2005’li yıllarda küreselleşme taraftarlarına karşı koymak neredeyse olanaksız gibiydi. Çünkü öne sürdükleri savlar aynı zamanda günlük yaşamda da kendisini gösteriyordu. Ama çok değil üç yıl sonra, 2008 yılında kriz başlayınca işin perde arkasında nelerin yattığı açıkça görülüverdi. Bilsay Kuruç’a göre küreselleşme ABD’ye ek borçlanma olanağı getiren bir aşamaydı (175). Böylece ABD düşen karlılığını yeniden düzenleyebilmek için yayılmacılığa, yeni topraklara, enerji kaynaklarına ve siyasi oyunlara yöneldi. Bilsay Kuruç, uzunca sürecek yeni bir kaotik döneme girdiğimizi belirterek şöyle diyor;
İngiltere’nin dünya imparatorluğunun çöküşünde de böyle olmuştu. İngiltere dünyayı yönetmekten vazgeçip kendi imparatorluk çevresi içinde iddialı olmaya yöneldi. Onu besleyecek iki kaynak vardı. Biri Amerika’ya yaslanmak, diğeri kendi emrindeki ülkelerin kaynaklarını çekmek. Kaynakları çekmek aşırıya varınca, başta Hindistan olmak üzere bir çok ülke bağımsızlığını istedi. Bugün de benzer belirtiler var. Dünya artık Amerika’yı finanse etmek istemiyor. ABD Doları, dünya rezerv para olma güvencesi vermiyor. Diğer yandan Avro da dünya parası olamaz, çünkü arasında güçlü bir kreditör ülke yok. Yeni aktörler Çin ve Hindistan da dünyayı yönetecek çapta değiller. Kısacası, kapitalist ülkeler kendi modelleri içinde kendilerini en az hasarla idare ederler. Bir de esas yıkıntıyı ödeyecek olanlar var ki onların başında bizim gibi ülkeler geliyor. Bunlar hem ekonomik olarak daralacaklar, hem de beş on yıldır bir yapay bolluk yaşamanın faturasını ödeyecekler.”(179)

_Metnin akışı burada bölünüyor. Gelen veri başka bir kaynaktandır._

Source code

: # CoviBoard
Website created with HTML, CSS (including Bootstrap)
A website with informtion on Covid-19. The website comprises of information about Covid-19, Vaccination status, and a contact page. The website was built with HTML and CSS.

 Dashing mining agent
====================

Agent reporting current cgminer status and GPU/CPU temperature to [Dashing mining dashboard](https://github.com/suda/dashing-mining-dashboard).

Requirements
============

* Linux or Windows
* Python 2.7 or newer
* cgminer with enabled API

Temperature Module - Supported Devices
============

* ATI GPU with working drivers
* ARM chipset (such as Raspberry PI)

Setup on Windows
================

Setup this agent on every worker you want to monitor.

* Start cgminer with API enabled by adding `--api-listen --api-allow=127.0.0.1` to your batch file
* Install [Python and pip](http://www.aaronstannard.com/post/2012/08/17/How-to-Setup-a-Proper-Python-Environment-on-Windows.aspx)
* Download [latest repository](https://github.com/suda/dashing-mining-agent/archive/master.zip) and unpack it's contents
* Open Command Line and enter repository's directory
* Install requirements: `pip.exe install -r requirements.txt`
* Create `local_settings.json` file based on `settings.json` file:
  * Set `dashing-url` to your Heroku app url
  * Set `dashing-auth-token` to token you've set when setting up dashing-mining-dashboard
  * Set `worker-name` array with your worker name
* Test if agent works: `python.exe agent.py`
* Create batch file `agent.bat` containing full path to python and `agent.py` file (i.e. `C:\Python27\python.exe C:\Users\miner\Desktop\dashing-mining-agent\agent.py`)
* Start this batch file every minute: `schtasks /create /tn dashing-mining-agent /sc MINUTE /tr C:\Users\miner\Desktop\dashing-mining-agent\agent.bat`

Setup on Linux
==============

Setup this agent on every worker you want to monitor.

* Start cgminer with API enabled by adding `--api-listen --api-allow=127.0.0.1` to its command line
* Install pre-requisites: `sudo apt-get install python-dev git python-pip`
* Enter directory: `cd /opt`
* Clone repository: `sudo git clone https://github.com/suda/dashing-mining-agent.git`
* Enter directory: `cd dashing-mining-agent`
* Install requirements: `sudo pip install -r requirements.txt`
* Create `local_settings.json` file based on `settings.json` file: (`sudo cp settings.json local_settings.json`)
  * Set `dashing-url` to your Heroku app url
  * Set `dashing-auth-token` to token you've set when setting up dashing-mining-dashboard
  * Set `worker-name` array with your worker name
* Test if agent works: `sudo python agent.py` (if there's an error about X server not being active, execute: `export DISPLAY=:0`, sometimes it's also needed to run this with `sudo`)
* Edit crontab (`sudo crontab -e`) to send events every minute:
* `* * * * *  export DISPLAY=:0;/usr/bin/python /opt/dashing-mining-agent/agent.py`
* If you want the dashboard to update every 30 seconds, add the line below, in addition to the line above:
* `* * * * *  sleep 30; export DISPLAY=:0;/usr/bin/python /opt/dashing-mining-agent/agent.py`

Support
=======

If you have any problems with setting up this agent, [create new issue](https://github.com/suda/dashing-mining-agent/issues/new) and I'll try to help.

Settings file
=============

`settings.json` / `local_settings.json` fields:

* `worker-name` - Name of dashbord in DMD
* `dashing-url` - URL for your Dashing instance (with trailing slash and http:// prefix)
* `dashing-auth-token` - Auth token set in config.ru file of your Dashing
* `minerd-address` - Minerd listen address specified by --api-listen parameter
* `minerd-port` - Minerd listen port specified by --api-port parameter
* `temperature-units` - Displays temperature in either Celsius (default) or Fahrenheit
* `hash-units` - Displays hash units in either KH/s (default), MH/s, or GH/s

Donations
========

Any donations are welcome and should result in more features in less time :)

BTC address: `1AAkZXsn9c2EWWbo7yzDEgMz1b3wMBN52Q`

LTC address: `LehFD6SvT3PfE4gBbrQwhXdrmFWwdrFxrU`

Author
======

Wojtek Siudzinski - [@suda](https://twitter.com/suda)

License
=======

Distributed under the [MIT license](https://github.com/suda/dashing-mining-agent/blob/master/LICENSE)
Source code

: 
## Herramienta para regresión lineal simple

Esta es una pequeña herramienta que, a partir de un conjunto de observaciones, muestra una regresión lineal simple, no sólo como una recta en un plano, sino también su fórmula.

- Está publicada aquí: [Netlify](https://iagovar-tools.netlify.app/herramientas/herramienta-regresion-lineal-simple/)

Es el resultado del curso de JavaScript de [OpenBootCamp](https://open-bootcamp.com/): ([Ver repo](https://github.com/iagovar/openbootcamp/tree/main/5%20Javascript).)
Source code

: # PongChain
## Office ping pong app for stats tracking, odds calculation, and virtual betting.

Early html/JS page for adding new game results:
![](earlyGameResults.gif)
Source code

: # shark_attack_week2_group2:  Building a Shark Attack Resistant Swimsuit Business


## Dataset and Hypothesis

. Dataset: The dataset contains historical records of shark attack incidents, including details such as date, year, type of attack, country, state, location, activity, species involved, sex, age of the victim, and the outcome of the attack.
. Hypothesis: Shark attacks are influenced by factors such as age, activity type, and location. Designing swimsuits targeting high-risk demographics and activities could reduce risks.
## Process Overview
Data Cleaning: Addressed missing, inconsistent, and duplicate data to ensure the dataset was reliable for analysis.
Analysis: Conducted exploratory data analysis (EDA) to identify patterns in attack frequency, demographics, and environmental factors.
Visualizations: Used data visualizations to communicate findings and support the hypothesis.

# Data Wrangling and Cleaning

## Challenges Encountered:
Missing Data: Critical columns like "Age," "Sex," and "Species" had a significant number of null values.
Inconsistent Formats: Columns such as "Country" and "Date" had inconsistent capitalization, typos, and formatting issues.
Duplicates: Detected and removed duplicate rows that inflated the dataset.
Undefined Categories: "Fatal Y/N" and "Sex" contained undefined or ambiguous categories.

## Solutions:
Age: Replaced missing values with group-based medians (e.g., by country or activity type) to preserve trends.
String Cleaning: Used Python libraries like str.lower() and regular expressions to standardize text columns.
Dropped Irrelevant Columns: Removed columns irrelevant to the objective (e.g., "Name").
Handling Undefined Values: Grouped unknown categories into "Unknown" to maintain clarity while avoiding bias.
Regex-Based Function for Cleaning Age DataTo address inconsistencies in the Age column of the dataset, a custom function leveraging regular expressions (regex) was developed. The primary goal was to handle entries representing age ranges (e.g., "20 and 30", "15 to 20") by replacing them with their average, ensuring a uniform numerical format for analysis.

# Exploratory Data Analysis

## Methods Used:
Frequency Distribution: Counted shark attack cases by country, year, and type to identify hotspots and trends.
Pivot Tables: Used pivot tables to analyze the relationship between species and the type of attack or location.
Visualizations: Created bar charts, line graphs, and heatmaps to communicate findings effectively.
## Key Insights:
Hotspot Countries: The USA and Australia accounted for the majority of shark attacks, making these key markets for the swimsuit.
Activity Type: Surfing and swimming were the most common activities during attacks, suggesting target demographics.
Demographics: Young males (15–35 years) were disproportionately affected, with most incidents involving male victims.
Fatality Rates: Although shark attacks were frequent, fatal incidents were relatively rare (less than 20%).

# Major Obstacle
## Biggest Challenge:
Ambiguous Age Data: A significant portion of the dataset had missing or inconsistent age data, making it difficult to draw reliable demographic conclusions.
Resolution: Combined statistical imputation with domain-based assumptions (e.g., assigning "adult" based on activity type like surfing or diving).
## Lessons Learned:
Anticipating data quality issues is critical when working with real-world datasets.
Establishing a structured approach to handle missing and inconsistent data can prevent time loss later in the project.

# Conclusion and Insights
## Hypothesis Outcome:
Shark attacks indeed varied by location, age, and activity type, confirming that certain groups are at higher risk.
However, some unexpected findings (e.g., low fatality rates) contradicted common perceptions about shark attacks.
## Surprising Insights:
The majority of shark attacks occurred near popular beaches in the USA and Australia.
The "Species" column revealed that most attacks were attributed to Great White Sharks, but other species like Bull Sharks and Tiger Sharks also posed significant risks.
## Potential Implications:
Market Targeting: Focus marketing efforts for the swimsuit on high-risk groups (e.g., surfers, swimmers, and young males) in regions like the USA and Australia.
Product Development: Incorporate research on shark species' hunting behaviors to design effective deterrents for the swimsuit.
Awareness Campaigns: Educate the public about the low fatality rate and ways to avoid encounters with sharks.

Bizzat ABD vatandaşlarını bile insafsızca sömürmekten kaçınmayan bir sistemin, dünyanın geri kalanı için gözyaşı dökeceğini inanmak mümkün değildir. Tersine, gelişen kaotik ortam, daha çok gelir elde etme peşindeki finans kapital açısından destek bile görebilir. Totaliter rejimler yayılabilir, hatta güçlü bölgesel savaşlar çıkabilir.
Fakat her şeye karşın ABD jandarma rolünü sürdüremeyecektir. Elbette buna direnecek ve kendi çıkarlarına uygun her türlü eylemi gösterecektir ama görülen odur ki kriz bir devin sonunun geldiğini bize anlatmaktadır. Burada asıl tartışılması gereken konu şudur. Eğer kapitalist sistem bundan böyle ABD gibi dünyayı yönetecek bir ülke olmaksızın varlığını sürdürecekse bu durumda bilgi toplumuna dönüşebilir mi? Geleceğin düzeni ile ilgili tartışmalarda geçmişe bakmak doğru düşünme biçimidir. Ve geçmişte, çökmeksizin bir diğer düzeni yakalamış toplum yoktur. Yani, ABD’nin daha da ileriye giderek bilgi toplumuna dönüşmesi beklenmemelidir. Kriz bize bunun böyle olmayacağını çok açık olarak göstermiştir.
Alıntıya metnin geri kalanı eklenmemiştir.